“What is the most information/physics-theoretical correct way to compute the entropy of an image?“
An excellent and timely question.
Contrary to popular belief, it is indeed possible to define an intuitively (and theoretically) natural information-entropy for an image.
Consider the following figure:
We can see that the differential image has a more compact histogram, therefore its Shannon information-entropy is lower. So we can get lower redundancy by using second order Shannon entropy (i.e. entropy derived from differential data). If we can extend this idea isotropically into 2D, then we might expect good estimates for image information-entropy.
A two dimensional histogram of gradients allows the 2D extension.
We can formalise the arguments and, indeed, this has been completed recently. Recapping briefly:
The observation that the simple definition (see for example MATLAB’s definition of image entropy) ignores spatial structure is crucial. To understand what is going on it is worth returning to the 1D case briefly. It has been long known that using the histogram of a signal to compute its Shannon information/entropy ignores the temporal or spatial structure and gives a poor estimate of the signal’s inherent compressibility or redundancy. The solution was already available in Shannon’s classic text; use the second order properties of the signal, i.e. transition probabilities. The observation in 1971 (Rice & Plaunt) that the best predictor of a pixel value in a raster scan is the value of the preceding pixel immediately leads to a differential predictor and a second order Shannon entropy that aligns with simple compression ideas such as run length encoding. These ideas were refined in the late 80s resulting in some classic lossless image (differential) coding techniques that are still in use (PNG, lossless JPG, GIF, lossless JPG2000) whilst wavelets and DCTs are only used for lossy encoding.
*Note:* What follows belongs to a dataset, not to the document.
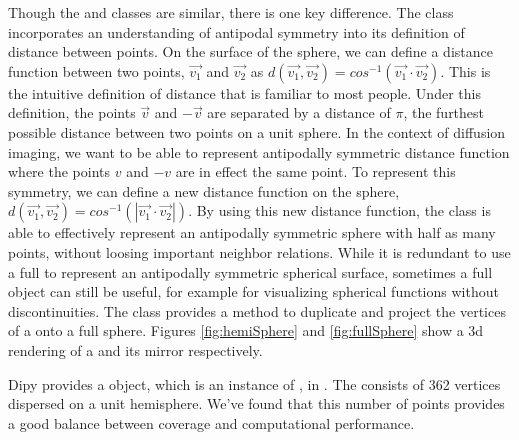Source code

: Though the  and  classes are similar, there is one key difference. The  class incorporates an understanding of antipodal symmetry into its definition of distance between points. On the surface of the sphere, we can define a distance function between two points, $\vec{v_1}$ and $\vec{v_2}$ as $d(\vec{v_1}, \vec{v_2}) = cos^{-1}(\vec{v_1} \cdot \vec{v_2})$. This is the intuitive definition of distance that is familiar to most people. Under this definition, the points $\vec{v}$ and $-\vec{v}$ are separated by a distance of $\pi$, the furthest possible distance between two points on a unit sphere. In the context of diffusion imaging, we want to be able to represent antipodally symmetric distance function where the points $v$ and $-v$ are in effect the same point. To represent this symmetry, we can define a new distance function on the sphere, $d(\vec{v_1}, \vec{v_2}) = cos^{-1}(|\vec{v_1} \cdot \vec{v_2}|)$. By using this new distance function, the  class is able to effectively represent an antipodally symmetric sphere with half as many points, without loosing important neighbor relations. While it is redundant to use a full  to represent an antipodally symmetric spherical surface, sometimes a full  object can still be useful, for example for visualizing spherical functions without discontinuities. The  class provides a  method to duplicate and project the vertices of a  onto a full sphere. Figures \ref{fig:hemiSphere} and \ref{fig:fullSphere} show a 3d rendering of a  and its mirror respectively.

Dipy provides a  object, which is an instance of , in . The  consists of 362 vertices dispersed on a unit hemisphere. We've found that this number of points provides a good balance between coverage and computational performance.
Moving now to 2D; researchers found it very hard to extend Shannon’s ideas to higher dimensions without introducing an orientation dependence. Intuitively we might expect the Shannon information-entropy of an image to be independent of its orientation. We also expect images with complicated spatial structure (like the questioner’s random noise example) to have higher information-entropy than images with simple spatial structure (like the questioner’s smooth gray-scale example). It turns out that the reason it was so hard to extend Shannon’s ideas from 1D to 2D is that there is a (one-sided) asymmetry in Shannon’s original formulation that prevents a symmetric (isotropic) formulation in 2D. Once the 1D asymmetry is corrected the 2D extension can proceed easily and naturally.
Cutting to the chase (interested readers can check out the detailed exposition in the arXiv preprint at https://arxiv.org/abs/1609.01117 ) where the image entropy is computed from a 2D histogram of gradients (gradient probability density function).
First the 2D pdf is computed by binning estimates of the images x and y derivatives. This resembles the binning operation used to generate the more common intensity histogram in 1D. The derivatives can be estimated by 2-pixel finite differences computed in the horizontal and vertical directions. For an NxN square image f(x,y) we compute NxN values of partial derivative fx and NxN values of fy. We scan through the differential image and for every pixel we use (fx,fy) to locate a discrete bin in the destination (2D pdf) array that is then incremented by one. We repeat for all NxN pixels. The resulting 2D pdf must be normalised to have overall unit probability (simply dividing by NxN achieves this). The 2D pdf is now ready for the next stage.
The computation of the 2D Shannon information entropy from the 2D gradient pdf is simple. Shannon’s classic logarithmic summation formula applies directly except for a crucial factor of one half which originates from special bandlimited sampling considerations for a gradient image (see arXiv paper for details). The half factor makes the computed 2D entropy even lower compared to other (more redundant) methods for estimating 2D entropy or lossless compression.
I’m sorry I haven’t written the necessary equations down here but everything is available in the preprint text. The computations are direct (non-iterative) and the computational complexity is of order (the number of pixels) NxN . The final computed Shannon information-entropy is rotation independent and corresponds precisely with the number of bits required to encode the image in a non-redundant gradient representation.
By the way, the new 2D entropy measure predicts an (intuitively pleasing) entropy of 8 bits per pixel for the random image and 0.000 bits per pixel for the smooth gradient image in the original question.